Howells was pro-realism. He was against sentimentality in fiction. Sentimentality is a fiction that moons over the past and highlighted by excessive emotions. In the story, Editha Balcom loves her country, and wants George Gearson to fight in the war, I believe it was the Spanish-American war. Editha considers herself a patriot, and has fallen prey to the propaganda surrounding the Spanish-American war. The newspapers of the time, particularly those of Hearst and Pulitzer, were full of faked accounts of war atrocities.
George does not want to fight in the war, but he realizes that he must do so if he wants to win Editha's love. Editha feels as if she needs to justify her love for George; she tells herself that she can only love a war hero. When he signs up and gets his orders stating that he will be shipped out, Editah gives him a letter and tells him to read it if he ever doubts his purpose.

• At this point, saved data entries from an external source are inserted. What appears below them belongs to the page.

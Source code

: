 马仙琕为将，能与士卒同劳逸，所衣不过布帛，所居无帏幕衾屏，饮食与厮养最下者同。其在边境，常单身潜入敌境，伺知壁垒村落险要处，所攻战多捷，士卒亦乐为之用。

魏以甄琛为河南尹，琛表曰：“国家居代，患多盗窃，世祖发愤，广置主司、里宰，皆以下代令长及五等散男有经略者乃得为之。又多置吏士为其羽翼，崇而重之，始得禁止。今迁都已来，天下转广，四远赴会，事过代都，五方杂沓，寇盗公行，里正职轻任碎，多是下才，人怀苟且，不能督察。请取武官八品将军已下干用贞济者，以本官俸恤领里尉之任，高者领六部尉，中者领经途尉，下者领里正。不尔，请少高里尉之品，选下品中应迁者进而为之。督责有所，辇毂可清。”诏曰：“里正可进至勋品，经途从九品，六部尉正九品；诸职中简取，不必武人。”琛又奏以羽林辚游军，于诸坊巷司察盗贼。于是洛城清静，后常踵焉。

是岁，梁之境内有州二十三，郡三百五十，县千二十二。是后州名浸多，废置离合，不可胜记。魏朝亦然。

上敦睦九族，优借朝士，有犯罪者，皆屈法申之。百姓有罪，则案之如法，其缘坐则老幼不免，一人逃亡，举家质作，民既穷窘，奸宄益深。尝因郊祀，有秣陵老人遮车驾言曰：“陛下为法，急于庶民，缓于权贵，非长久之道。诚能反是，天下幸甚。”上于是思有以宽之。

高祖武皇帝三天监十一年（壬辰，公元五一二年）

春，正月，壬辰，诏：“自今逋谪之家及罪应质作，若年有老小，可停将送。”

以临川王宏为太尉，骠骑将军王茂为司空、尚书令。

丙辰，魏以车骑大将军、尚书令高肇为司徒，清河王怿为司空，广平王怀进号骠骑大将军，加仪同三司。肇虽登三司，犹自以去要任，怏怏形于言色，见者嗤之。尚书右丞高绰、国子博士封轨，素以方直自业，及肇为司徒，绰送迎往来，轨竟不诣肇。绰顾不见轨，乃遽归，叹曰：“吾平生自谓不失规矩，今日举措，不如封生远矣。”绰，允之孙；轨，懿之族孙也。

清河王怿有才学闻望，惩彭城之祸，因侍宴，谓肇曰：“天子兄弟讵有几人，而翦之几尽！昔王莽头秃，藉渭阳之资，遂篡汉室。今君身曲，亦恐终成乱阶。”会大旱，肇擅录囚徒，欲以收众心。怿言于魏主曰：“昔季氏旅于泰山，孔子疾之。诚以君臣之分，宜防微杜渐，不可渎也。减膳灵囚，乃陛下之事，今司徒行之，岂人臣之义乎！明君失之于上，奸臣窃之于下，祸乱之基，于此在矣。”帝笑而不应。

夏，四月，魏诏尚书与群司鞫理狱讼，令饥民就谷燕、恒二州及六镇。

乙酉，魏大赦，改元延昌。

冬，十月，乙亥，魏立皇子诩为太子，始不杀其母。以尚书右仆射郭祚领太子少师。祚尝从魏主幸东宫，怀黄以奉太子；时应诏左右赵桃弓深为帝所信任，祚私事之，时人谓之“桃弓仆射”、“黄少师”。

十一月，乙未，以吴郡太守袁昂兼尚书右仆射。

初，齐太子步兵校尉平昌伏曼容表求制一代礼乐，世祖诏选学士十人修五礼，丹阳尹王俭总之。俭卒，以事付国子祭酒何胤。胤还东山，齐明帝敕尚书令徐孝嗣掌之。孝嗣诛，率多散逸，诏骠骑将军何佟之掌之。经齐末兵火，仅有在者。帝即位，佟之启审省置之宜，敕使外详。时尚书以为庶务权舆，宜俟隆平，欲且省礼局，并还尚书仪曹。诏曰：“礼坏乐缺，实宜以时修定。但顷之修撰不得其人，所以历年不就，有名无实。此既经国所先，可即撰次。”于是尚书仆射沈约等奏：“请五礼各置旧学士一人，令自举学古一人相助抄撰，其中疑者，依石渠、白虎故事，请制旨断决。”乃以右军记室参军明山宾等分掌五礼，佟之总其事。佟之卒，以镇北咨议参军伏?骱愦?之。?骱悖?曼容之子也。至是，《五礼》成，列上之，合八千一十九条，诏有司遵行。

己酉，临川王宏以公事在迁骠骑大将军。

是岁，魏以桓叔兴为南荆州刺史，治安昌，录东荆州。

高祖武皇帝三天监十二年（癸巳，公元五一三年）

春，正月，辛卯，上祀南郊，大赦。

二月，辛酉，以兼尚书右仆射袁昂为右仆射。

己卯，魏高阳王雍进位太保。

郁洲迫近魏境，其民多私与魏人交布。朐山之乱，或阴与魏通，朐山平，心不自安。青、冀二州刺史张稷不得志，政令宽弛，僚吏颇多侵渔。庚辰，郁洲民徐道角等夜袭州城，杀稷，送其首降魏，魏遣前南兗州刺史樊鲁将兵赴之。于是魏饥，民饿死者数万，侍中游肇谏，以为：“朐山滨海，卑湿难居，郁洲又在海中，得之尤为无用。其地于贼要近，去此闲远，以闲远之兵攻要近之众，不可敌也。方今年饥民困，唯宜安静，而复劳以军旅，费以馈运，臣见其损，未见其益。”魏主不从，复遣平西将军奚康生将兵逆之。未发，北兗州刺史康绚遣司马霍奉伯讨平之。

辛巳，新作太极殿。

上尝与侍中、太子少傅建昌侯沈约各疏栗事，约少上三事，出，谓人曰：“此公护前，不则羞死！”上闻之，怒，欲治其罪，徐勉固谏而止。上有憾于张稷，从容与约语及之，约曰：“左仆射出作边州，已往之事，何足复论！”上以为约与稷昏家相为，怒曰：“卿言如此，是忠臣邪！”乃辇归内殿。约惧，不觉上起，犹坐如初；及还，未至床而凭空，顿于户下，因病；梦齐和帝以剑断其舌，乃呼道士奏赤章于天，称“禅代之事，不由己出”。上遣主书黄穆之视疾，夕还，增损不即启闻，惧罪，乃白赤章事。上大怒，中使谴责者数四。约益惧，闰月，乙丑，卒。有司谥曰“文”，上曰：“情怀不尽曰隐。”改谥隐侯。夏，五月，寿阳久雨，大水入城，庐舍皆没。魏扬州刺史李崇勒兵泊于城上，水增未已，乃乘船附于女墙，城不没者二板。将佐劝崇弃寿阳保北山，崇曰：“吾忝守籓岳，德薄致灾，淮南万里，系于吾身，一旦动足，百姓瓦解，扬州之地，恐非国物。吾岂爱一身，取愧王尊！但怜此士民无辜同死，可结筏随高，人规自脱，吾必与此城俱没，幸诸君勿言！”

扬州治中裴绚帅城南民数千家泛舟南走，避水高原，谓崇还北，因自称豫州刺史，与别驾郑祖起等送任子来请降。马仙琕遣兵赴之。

The letter is a typical device in sentimental fiction.
George is killed almost immediately. Editha and her father, Junius, go west to inform George's mother of his death. George's mother has already been informed, and has received the letter that Editha wrote to George because it was in his belongings. The Balcoms, Editha and her father, represent the Romantics, and George and his mother, the Gearsons, represent the Realist. George's mother does not receive Editha and her father well. She is furious; she tells Editha that George was a kind soul who did not believe in war.
At the end of the story, Editha is telling her story to anyone who will listen. She has not learned that her romanticizing of war is a dangerous thing. Howells uses the story to demonstrate that romanticism can be a dangerous thing, and that a romantic ideal of war causes people to get killed.